Auch Pamphila und deren Mutter Sostrata, die in unmittelbarer Nachbarschaft zu Mucio wohnen, hören mit Entsetzen von dieser Tat des Aeschinus: Pamphila ist im neunten Monat schwanger – von Aeschinus, der ihr die Ehe versprochen hat. Da sich Aeschinus nun offensichtlich für eine andere entschieden hat, lässt Sostrata Hegio holen, den besten Freund ihres verstorbenen Mannes holen, um die Sache vor Gericht zu bringen (Frauen benötigten nach attischem Recht einen männlichen Vertreter vor Gericht).

Doch Aeschinus hat Bacchis nicht nur mit, sondern auch für Ctesipho entführt. Er hat seinem Bruder, der über kein Geld verfügt, geholfen, denn Sannio war nicht bereit, Bacchis zu verkaufen. Und Aeschinus hatte sich bislang nur nicht getraut, seinem Vater von seinen Hochzeitsabsichten zu erzählen. Zwar kann er sich mit Sannio einigen – er bezahlt ihm Bacchis zum Einkaufspreis –, aber aus Rücksicht auf Ctesipho und dessen Angst vorm strengen Vater kann Aeschinus die Umstände nicht offenlegen.

Zu Aeschinus’ Glück lässt sich Micio nicht so leicht aus der Ruhe bringen und an Aeschinus zweifeln. Bevor Aeschinus ihm beichten kann, hat Micio die wahren Gründe erfahren. Als Denkzettel (in erzieherischem Sinne) führt Micio Aeschinus vor Augen, wie die Sache durchaus auch hätte ausgehen können: Pamphila müsse ihren Nächstverwandten heiraten und zu diesem Zwecke auf dem Weg nach Milet. Da bereut Aeschinus, so wenig Vertrauen zum Vater gehabt zu haben.

Demea – noch ohne Kenntnis der Hintergründe – hingegen entlarvt seine Sittenstrenge als reine Scheinmoral, wenn er Micio vorhält:

Demea: Was tun? Wenn dich [Micio] die Sache selbst nicht kränkt, mußt du als Mensch doch wenigstens so tun als ob. — Terenz, Adelphoe 733f.

Schließlich fügt sich Demea nicht nur den Tatsachen, sondern zieht daraus seine Lehren.
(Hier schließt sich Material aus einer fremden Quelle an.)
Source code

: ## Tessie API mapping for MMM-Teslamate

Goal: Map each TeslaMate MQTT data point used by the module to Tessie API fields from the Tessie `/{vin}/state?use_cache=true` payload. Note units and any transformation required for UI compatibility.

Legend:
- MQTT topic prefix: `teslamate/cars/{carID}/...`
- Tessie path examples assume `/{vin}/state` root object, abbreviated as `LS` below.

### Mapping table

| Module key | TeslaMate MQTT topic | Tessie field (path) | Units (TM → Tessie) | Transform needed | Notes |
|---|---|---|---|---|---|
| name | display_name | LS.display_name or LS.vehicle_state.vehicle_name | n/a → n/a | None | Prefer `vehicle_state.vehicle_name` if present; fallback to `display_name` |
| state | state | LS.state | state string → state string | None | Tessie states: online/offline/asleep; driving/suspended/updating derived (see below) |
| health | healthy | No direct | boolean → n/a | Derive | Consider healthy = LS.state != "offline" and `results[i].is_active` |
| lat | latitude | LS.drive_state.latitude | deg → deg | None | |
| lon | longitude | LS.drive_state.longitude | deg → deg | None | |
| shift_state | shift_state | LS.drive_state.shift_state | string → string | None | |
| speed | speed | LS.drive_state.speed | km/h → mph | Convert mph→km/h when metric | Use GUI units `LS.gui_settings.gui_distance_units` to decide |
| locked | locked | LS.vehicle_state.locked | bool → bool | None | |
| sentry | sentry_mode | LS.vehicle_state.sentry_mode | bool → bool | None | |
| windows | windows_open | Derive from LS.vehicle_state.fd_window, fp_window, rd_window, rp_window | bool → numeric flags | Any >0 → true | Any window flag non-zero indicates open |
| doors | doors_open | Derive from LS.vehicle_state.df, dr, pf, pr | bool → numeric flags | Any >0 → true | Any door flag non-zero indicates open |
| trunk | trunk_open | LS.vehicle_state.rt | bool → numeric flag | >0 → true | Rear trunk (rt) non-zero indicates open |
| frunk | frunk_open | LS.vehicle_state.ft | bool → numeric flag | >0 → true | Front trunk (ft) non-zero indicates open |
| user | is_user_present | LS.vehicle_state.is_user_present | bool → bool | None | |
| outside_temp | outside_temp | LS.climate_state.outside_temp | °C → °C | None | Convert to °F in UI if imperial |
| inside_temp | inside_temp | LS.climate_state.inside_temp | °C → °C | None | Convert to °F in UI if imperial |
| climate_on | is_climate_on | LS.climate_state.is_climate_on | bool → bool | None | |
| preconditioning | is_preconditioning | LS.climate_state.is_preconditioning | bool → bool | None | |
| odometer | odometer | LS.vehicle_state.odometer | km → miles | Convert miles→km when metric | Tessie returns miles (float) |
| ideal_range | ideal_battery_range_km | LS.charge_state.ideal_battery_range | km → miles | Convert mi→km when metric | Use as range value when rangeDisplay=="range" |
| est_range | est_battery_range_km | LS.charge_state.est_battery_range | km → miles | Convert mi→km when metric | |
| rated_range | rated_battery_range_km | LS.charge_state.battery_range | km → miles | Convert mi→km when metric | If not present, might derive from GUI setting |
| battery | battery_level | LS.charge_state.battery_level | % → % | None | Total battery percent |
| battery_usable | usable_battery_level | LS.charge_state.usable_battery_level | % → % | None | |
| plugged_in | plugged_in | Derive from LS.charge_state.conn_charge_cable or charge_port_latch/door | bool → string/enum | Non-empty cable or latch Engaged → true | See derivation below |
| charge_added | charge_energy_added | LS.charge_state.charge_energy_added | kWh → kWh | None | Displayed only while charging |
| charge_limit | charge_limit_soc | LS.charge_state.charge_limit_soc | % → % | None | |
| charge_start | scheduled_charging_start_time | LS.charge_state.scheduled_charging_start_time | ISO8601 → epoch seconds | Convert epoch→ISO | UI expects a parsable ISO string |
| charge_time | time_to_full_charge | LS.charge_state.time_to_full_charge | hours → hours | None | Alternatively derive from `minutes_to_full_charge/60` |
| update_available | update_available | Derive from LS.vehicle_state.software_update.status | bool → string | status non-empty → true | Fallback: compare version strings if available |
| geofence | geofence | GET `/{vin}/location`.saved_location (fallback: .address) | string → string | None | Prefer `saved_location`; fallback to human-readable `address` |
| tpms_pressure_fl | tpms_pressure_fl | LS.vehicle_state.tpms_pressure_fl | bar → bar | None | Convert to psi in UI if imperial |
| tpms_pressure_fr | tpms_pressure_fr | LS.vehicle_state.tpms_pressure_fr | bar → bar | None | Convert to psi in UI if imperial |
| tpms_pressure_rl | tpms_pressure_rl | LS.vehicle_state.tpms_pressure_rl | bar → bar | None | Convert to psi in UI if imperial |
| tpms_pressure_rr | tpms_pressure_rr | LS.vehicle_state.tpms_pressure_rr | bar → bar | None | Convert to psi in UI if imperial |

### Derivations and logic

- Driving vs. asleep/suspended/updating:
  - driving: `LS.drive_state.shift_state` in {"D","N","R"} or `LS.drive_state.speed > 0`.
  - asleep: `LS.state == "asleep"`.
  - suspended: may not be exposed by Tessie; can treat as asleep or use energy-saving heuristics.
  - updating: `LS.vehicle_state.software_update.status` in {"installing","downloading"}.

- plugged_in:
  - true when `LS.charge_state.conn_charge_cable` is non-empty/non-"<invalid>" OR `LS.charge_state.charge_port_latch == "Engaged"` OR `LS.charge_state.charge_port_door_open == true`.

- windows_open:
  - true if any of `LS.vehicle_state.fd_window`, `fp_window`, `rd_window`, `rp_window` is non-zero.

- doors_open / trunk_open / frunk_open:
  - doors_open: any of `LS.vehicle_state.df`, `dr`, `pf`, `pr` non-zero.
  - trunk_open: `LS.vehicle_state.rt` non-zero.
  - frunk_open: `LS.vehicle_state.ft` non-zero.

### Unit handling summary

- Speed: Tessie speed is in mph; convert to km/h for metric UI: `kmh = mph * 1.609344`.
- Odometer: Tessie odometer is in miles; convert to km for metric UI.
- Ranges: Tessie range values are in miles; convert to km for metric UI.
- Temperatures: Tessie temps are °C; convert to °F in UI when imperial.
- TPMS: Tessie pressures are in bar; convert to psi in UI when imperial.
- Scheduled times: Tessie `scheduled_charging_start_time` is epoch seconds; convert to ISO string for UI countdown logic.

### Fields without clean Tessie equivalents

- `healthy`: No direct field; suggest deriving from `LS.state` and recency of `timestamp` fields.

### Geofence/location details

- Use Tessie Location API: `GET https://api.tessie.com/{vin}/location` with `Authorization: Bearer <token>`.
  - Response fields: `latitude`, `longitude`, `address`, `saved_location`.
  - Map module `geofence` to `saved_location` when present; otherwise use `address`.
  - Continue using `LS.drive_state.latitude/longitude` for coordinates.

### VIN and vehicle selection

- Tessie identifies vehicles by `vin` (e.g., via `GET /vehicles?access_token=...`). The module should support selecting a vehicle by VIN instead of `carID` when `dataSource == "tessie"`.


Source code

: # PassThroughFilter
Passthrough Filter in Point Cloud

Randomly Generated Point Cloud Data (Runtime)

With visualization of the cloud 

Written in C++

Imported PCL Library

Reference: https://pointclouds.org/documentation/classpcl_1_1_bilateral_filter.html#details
Er erkennt, dass seine (übertriebene) Strenge und Unfreundlichkeit und seine "Jagd nach Geld" ihn zu einem unbeliebten, ja verhassten Menschen gemacht haben, der zudem nichts vom Leben hatte; und einen Vater, den die Söhne (aus Angst) fürchten, aber nicht lieben und vertrauen.

Demea: … denn mein hartes Leben, das ich bisher führte, geb ich, nun schon so nah am Ziele, auf. Und warum dies? Das Leben lehrte mich, daß für den Menschen es nichts Besseres gibt als Aufgeschlossenheit und Güte. — Terenz, Adelphoe 859ff.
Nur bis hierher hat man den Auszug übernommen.